When I began to paint again, I started using some art paper that was stored in a closet. I did a couple of pieces with pastels and they were stacked together. I wisely placed tissue between them, but when I handled them without the tissue, I got finger prints on one of my unfinished paintings. Glad that I could paint over the flaws, I still began to wish I could get plastic sleeves for my work like I see covering things at festival markets and art sales. But I would have to buy a whole case and that seemed frivilous. So I kept an eye out for items that came into my home with plastic wrapping and began to put it between or over just a few pieces of my work. I quietly just longed for the real thing.
Then one day, my husband came in with a box of what he was afraid I might call junk. He hesitantly asked if I could use the contents, or should he just throw it away. I complain about some of the stuff he brings in, for I fear we could become hoarders if we took in everything he could bring. But I checked out the box contents and it was plastic sleeves normally used for something else, yet were the perfect size for my art paper! My husband didn't know I wanted them, but he brought them home to see. God arranged that if someone else didn't need them, they could belong to me, in answer to the desire of my heart. To me it was like a gift from God, because he was the only one who knew how much I wanted, needed them to protect my work.
My Christmas present from Jesus this year, is a roll of brown paper. I have looked lately for brown paper in a roll in a couple of big box stores, and had resolved almost to break down and buy white butcher paper instead. And I still may for other projects. But the art that has been rolling around in my head is on brown paper. There is just something about the natural look of some things done on brown paper.

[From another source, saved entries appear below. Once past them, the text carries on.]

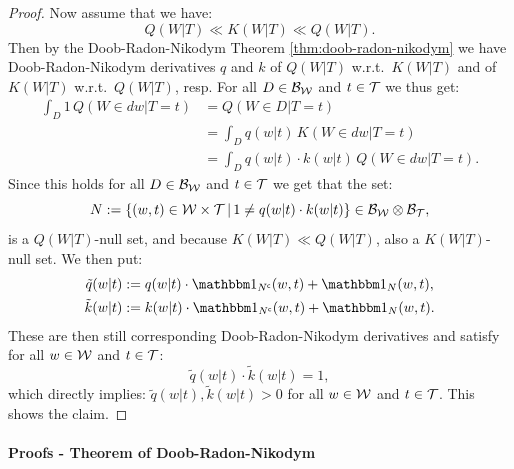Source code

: \begin{Cor}
\begin{proof}
    Now assume that we have:
    \[ Q(W|T) \ll K(W|T) \ll Q(W|T).   \]
    Then by the Doob-Radon-Nikodym Theorem \ref{thm:doob-radon-nikodym} we have  Doob-Radon-Nikodym derivatives $q$ and $k$ of $Q(W|T)$ w.r.t.\ $K(W|T)$ and of
    $K(W|T)$ w.r.t.\ $Q(W|T)$, resp. For all $D \in \Bcal_\Wcal$ and $t \in \Tcal$ we thus get:
    \begin{align*}
        \int_D 1 \, Q(W \in dw|T=t) &=  Q(W \in D|T=t) \\
                                    &=  \int_D q(w|t) \, K(W \in dw|T=t) \\
                                    &= \int_D q(w|t) \cdot k(w|t) \, Q(W \in dw|T=t).
    \end{align*}
    Since this holds for all $D \in \Bcal_\Wcal$ and $t \in \Tcal$ we get that the set:
    \[ N:=\lC (w,t) \in \Wcal \times \Tcal \st 1 \neq q(w|t) \cdot k(w|t) \rC \in \Bcal_\Wcal \otimes \Bcal_\Tcal,  \]
    is a $Q(W|T)$-null set, and because $K(W|T) \ll Q(W|T)$, also a $K(W|T)$-null set.
    We then put:
    \begin{align} 
        \tilde q(w|t) &:= q(w|t) \cdot \I_{N^\cmpl}(w,t) + \I_N(w,t), \\
        \tilde k(w|t) &:= k(w|t) \cdot \I_{N^\cmpl}(w,t) + \I_N(w,t).
    \end{align}
    These are then still corresponding Doob-Radon-Nikodym derivatives and satisfy for all $w \in \Wcal$ and $t \in \Tcal$:
    \[ \tilde q(w|t) \cdot \tilde k(w|t) = 1,  \]
    which directly implies: $\tilde q(w|t), \tilde k(w|t) > 0$ for all $w \in \Wcal$ and $t \in \Tcal$. This shows the claim.
\end{proof}
\end{Cor}

\paragraph{Proofs - Theorem of Doob-Radon-Nikodym}

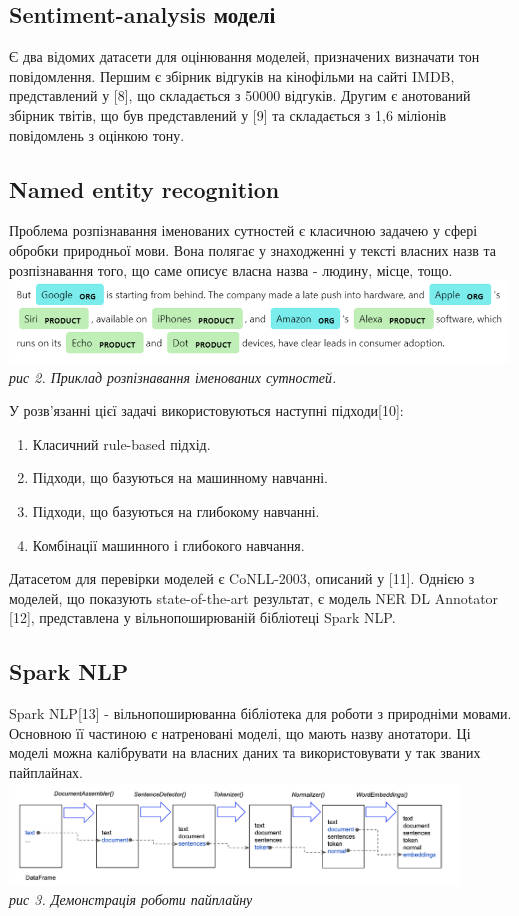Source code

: \subsection{Sentiment-analysis моделі}
Є два відомих датасети для оцінювання моделей, призначених визначати тон повідомлення. Першим є збірник відгуків на кінофільми на сайті IMDB, представлений у [8], що складається з 50000 відгуків.  Другим є анотований збірник твітів, що був представлений у [9] та складається з 1,6 міліонів повідомлень з оцінкою тону.
\subsection{Named entity recognition}
Проблема розпізнавання іменованих сутностей є класичною задачею у сфері обробки природньої мови. Вона полягає у знаходженні у тексті власних назв та розпізнавання того, що саме описує власна назва - людину, місце, тощо. \\
\includegraphics[width = 500]{Dissertation/ner-example.png}\\
\textit{рис 2. Приклад розпізнавання іменованих сутностей.}


У розв'язанні цієї задачі використовуються наступні підходи[10]:
\begin{enumerate}
\item Класичний rule-based підхід.
\item Підходи, що базуються на машинному навчанні.
\item Підходи, що базуються на глибокому навчанні.
\item Комбінації машинного і глибокого навчання. 
\end{enumerate}
Датасетом для перевірки моделей є CoNLL-2003, описаний у [11]. Однією з моделей, що показують state-of-the-art результат, є модель NER DL Annotator [12], представлена у вільнопоширюваній бібліотеці Spark NLP.
\subsection{Spark NLP}
Spark NLP[13] - вільнопоширюванна бібліотека для роботи з природніми мовами. Основною її частиною є натреновані моделі, що мають назву анотатори. Ці моделі можна калібрувати на власних даних та використовувати у так званих пайплайнах.\\
\includegraphics[width = 450]{Dissertation/spark_nlp.png}\\
\textit{рис 3. Демонстрація роботи пайплайну}

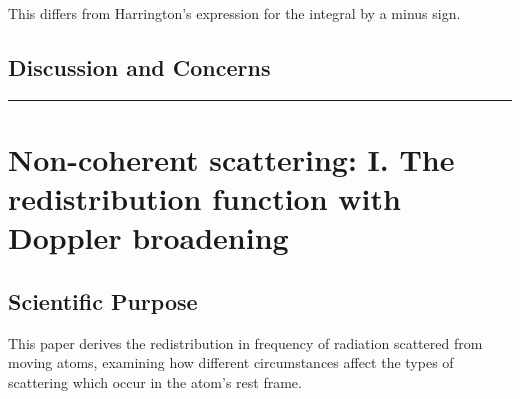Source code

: \documentclass[onecolumn]{aastex63}
\begin{document}
This differs from Harrington's expression for the integral by a minus sign.

\subsection{Discussion and Concerns}



\vspace{1cm}
\hrule
\vspace{1cm}

\section{ Non-coherent scattering: I. The redistribution function with Doppler broadening}
\begin{centering}

\cite{hummer1962}

\end{centering}



\subsection{Scientific Purpose}

This paper derives the redistribution in frequency of radiation scattered from moving atoms, examining how different circumstances affect the types of scattering which occur in the atom's rest frame. 
\end{document}
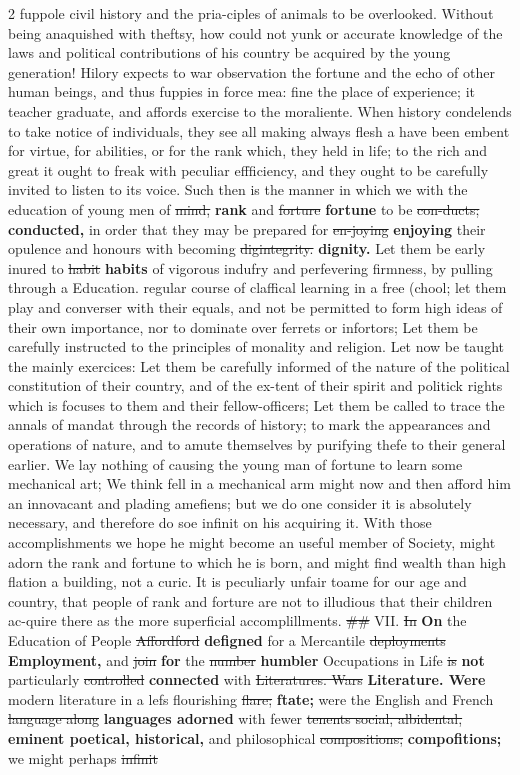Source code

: \documentclass[10pt]{article}
\begin{document}
\begin{multicols}{2}
fuppole civil history and the pria-ciples of animals to be overlooked. Without being anaquished with theftsy, how could not yunk or accurate knowledge of the laws and political contributions of his country be acquired by the young generation! Hilory expects to war observation the fortune and the echo of other human beings, and thus fuppies in force mea: fine the place of experience; it teacher graduate, and affords exercise to the moraliente. When history condelends to take notice of individuals, they see all making always flesh a have been embent for virtue, for abilities, or for the rank which, they held in life; to the rich and great it ought to freak with peculiar effficiency, and they ought to be carefully invited to listen to its voice. Such then is the manner in which we with the education of young men of \sout{mind,} \textbf{rank} and \sout{forture} \textbf{fortune} to be \sout{con-ducts;} \textbf{conducted,} in order that they may be prepared for \sout{en-joying} \textbf{enjoying} their opulence and honours with becoming \sout{digintegrity.} \textbf{dignity.} Let them be early inured to \sout{habit} \textbf{habits} of vigorous indufry and perfevering firmness, by pulling through a Education. regular course of claffical learning in a free (chool; let them play and converser with their equals, and not be permitted to form high ideas of their own importance, nor to dominate over ferrets or infortors; Let them be carefully instructed to the principles of monality and religion. Let now be taught the mainly exercices: Let them be carefully informed of the nature of the political constitution of their country, and of the ex-tent of their spirit and politick rights which is focuses to them and their fellow-officers; Let them be called to trace the annals of mandat through the records of history; to mark the appearances and operations of nature, and to amute themselves by purifying thefe to their general earlier. We lay nothing of causing the young man of fortune to learn some mechanical art; We think fell in a mechanical arm might now and then afford him an innovacant and plading amefiens; but we do one consider it is absolutely necessary, and therefore do soe infinit on his acquiring it. With those accomplishments we hope he might become an useful member of Society, might adorn the rank and fortune to which he is born, and might find wealth than high flation a building, not a curic. It is peculiarly unfair toame for our age and country, that people of rank and forture are not to illudious that their children ac-quire there as the more superficial accomplillments. \sout{\#\#} VII. \sout{In} \textbf{On} the Education of People \sout{Affordford} \textbf{defigned} for a Mercantile \sout{deployments} \textbf{Employment,} and \sout{join} \textbf{for} the \sout{number} \textbf{humbler} Occupations in Life \sout{is} \textbf{not} particularly \sout{controlled} \textbf{connected} with \sout{Literatures. Wars} \textbf{Literature. Were} modern literature in a lefs flourishing \sout{flare;} \textbf{ftate;} were the English and French \sout{language along} \textbf{languages adorned} with fewer \sout{tenents social, albidental,} \textbf{eminent poetical, historical,} and philosophical \sout{compositions;} \textbf{compofitions;} we might perhaps \sout{infinit} 
\end{multicols}
\end{document}
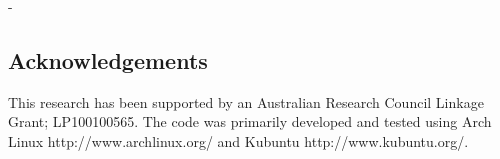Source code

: -\documentclass[article]{jss}
\begin{document}
\subsection*{Acknowledgements}

This research has been supported by an Australian Research Council
Linkage Grant; \newline LP100100565. The code was primarily developed and
tested using Arch Linux \newline http://www.archlinux.org/ and Kubuntu
http://www.kubuntu.org/.


\end{document}
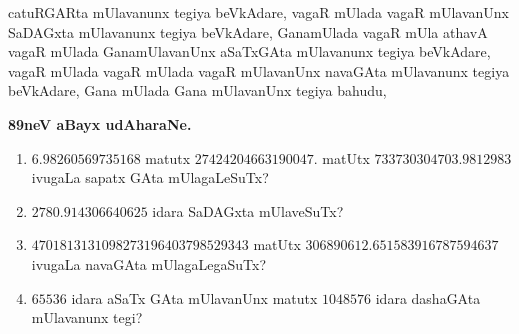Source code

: catuRGARta mUlavanunx tegiya beVkAdare, vagaR mUlada vagaR mUlavanUnx SaDAGxta mUlavanunx tegiya beVkAdare, GanamUlada vagaR mUla athavA vagaR mUlada GanamUlavanUnx aSaTxGAta mUlavanunx tegiya beVkAdare, vagaR mUlada vagaR mUlada vagaR mUlavanUnx navaGAta mUlavanunx tegiya beVkAdare, Gana mUlada Gana mUlavanUnx tegiya bahudu,

\begin{center}
{\bf\large 89neV aBayx udAharaNe.}
\end{center}

\begin{enumerate}[\rm(1)]
\item $6.98260569735168$ matutx $27424204663190047.$ matUtx $733730304703.9812983$ ivugaLa sapatx GAta mUlagaLeSuTx?

\item $2780.914306640625$ idara SaDAGxta mUlaveSuTx?

\item $4701813131098273196403798529343$ matUtx $306890612.651583916787594637$ ivugaLa navaGAta mUlagaLegaSuTx?

\item $65536$ idara aSaTx GAta mUlavanUnx matutx $1048576$ idara dashaGAta mUlavanunx tegi?

\end{enumerate}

I haven't been able to find it, and like so many other things, I don't mention it to my family. So once again it was just a silly wish tucked in the confines of my heart. I feel guilty when I want more art supplies, because I actually have been blessed with a number of things, I just don't have time to use. But, I have jotted notes and stored them about things I would like to do with brown paper for years. It is a perfect medium for kids, and has and interesting look when printed on. It accepts stencil art well, and it sturdy and useful when complete. It isn't just something to hang on a wall and look at. Brown paper art can be used.
When my husband walked in the door a few days ago with a nice almost full roll of heavy weight brown paper that someone had tossed, I almost fell over. I felt of it, and it wasn't slick like some rolls of paper. It had a unique texture. When I told Jimmy I had been looking for paper like that, he gave me the oddest look. But in my heart I was jumping for joy! Once again, Jesus saw fit to give me the desires of my heart for Christmas. Such a silly thing to someone else means the world to me. Not because it is a thing...but because Jesus was the only one who knew I wanted it. And he gave it to me...and twice he used my husband as the one I can praise for listening to the voice of God, and giving of himself to bring it.
Thank you, Lord for my gifts and for using my husband to bring them. Merry Christmas Jesus!